Do I really need to stake my tomatoes?

Staking tomatoes does take time and some expense, however, the benefits are earlier, larger and healthier fruit. Maintaining the plant upright allows more sunlight to reach the leaves, better air circulation to keep diseases from spreading and provides easier picking access. If your tomatoes are the bushy determinate type, staking might not be as necessary. Indeterminate types that continue to grow through-out the season can sprawl all over the garden. Tomatoes lying on the ground may rot and suffer attacks from pests.

While sturdy cages are great for determinate plants, indeterminate tomatoes need taller, sturdier cages, pruning or trellising to carry the size and weight of the plants. Be sure to stake the tomato soon after planting to prevent damage to the root system.

Does companion planting really benefit my garden and how should it be done?

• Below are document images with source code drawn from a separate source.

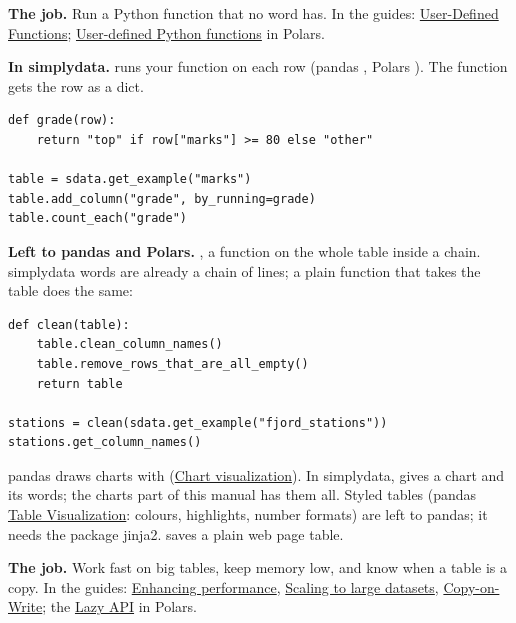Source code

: 
\textbf{The job.} Run a Python function that no word has. In the guides:
\href{https://pandas.pydata.org/docs/user_guide/user_defined_functions.html}{User-Defined Functions};
\href{https://docs.pola.rs/user-guide/expressions/user-defined-python-functions/}{User-defined Python
functions} in Polars.

\textbf{In simplydata.}  runs your function on each row (pandas
, Polars ). The function gets the row as a dict.

\begin{lstlisting}[style=py]
def grade(row):
    return "top" if row["marks"] >= 80 else "other"

table = sdata.get_example("marks")
table.add_column("grade", by_running=grade)
table.count_each("grade")
\end{lstlisting}

\textbf{Left to pandas and Polars.} , a function on the whole table inside a chain.
simplydata words are already a chain of lines; a plain function that takes the table does the same:

\begin{lstlisting}[style=py]
def clean(table):
    table.clean_column_names()
    table.remove_rows_that_are_all_empty()
    return table

stations = clean(sdata.get_example("fjord_stations"))
stations.get_column_names()
\end{lstlisting}


pandas draws charts with 
(\href{https://pandas.pydata.org/docs/user_guide/visualization.html}{Chart visualization}). In
simplydata,  gives a chart and its  words; the charts part of
this manual has them all. Styled tables (pandas
\href{https://pandas.pydata.org/docs/user_guide/style.html}{Table Visualization}: colours, highlights,
number formats) are left to pandas; it needs the package jinja2.  saves a
plain web page table.


\textbf{The job.} Work fast on big tables, keep memory low, and know when a table is a copy. In the
guides: \href{https://pandas.pydata.org/docs/user_guide/enhancingperf.html}{Enhancing performance},
\href{https://pandas.pydata.org/docs/user_guide/scale.html}{Scaling to large datasets},
\href{https://pandas.pydata.org/docs/user_guide/copy_on_write.html}{Copy-on-Write}; the
\href{https://docs.pola.rs/user-guide/concepts/lazy-api/}{Lazy API} in Polars.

The effectiveness of companion planting in the garden is really up for debate. Evidence of benefits is more anecdotal than scientific. Perhaps the best example of effective companion planting is the use of marigolds which seem to repel pests, both the flying kind and the four-legged kind. Planting flowers among vegetables also attracts beneficial insects and pollinators that contribute to healthier and better producing plants. Planting basil around tomatoes repels aphids, white flies, spider mites and hornworms. Basil is also said to improve tomato flavor and pollination. For more information on companion planting check the library for “Carrots Love Tomatoes”.

How do I protect my plants from adult Japanese beetles?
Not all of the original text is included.